* TASK DETAILS:
Make an exact copy of the lines from the one containing "## training" to the end of the records below, and leave out everything else.

* RAW DATA:
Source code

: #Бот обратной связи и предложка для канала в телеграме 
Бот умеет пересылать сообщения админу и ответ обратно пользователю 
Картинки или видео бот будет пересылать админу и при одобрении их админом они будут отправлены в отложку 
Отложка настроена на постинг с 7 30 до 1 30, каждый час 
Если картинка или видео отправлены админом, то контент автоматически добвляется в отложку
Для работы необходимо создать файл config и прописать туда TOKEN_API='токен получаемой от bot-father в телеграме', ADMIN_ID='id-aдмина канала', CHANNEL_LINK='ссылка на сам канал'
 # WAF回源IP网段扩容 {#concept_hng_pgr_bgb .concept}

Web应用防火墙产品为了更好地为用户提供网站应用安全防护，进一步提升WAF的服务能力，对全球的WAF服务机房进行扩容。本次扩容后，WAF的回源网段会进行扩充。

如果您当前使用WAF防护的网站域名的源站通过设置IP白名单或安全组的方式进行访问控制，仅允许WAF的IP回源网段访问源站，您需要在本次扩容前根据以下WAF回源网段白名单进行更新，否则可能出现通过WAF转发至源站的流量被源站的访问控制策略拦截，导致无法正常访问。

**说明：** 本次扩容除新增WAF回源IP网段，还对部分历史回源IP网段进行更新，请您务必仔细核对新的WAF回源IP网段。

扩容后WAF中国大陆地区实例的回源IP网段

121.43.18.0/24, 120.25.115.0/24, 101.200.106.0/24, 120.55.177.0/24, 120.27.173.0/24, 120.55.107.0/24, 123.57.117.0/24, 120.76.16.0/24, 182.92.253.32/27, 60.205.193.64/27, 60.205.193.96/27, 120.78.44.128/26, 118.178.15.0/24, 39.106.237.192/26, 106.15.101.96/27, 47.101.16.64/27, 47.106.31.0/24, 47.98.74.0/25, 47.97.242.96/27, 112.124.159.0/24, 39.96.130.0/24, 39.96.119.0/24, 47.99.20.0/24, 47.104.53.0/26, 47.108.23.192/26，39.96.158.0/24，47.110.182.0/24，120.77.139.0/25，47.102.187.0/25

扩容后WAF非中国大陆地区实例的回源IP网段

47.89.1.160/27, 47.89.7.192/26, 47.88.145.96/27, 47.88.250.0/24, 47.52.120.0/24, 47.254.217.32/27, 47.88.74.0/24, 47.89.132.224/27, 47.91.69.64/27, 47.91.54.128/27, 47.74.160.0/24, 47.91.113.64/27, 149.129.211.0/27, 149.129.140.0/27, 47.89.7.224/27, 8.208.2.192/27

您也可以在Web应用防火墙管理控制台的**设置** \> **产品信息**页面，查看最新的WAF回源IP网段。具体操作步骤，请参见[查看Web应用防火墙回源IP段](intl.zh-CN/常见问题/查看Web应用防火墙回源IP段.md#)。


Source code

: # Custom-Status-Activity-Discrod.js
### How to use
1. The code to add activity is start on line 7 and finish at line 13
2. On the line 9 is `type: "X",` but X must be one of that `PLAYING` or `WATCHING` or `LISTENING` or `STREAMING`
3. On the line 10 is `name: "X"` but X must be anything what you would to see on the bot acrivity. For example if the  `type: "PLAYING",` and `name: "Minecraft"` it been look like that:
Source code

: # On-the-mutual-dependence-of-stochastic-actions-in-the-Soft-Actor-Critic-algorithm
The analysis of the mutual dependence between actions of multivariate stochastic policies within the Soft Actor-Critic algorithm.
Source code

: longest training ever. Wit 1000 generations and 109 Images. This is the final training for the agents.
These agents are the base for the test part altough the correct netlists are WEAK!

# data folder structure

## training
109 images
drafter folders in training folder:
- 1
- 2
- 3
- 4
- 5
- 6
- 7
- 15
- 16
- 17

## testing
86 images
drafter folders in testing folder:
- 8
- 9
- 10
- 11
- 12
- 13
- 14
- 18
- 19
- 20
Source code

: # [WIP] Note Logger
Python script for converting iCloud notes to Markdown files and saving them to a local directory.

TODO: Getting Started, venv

* RESULT BELOW:
## training
109 images
drafter folders in training folder:
- 1
- 2
- 3
- 4
- 5
- 6
- 7
- 15
- 16
- 17

## testing
86 images
drafter folders in testing folder:
- 8
- 9
- 10
- 11
- 12
- 13
- 14
- 18
- 19
- 20
Source code

: # [WIP] Note Logger
Python script for converting iCloud notes to Markdown files and saving them to a local directory.

TODO: Getting Started, venv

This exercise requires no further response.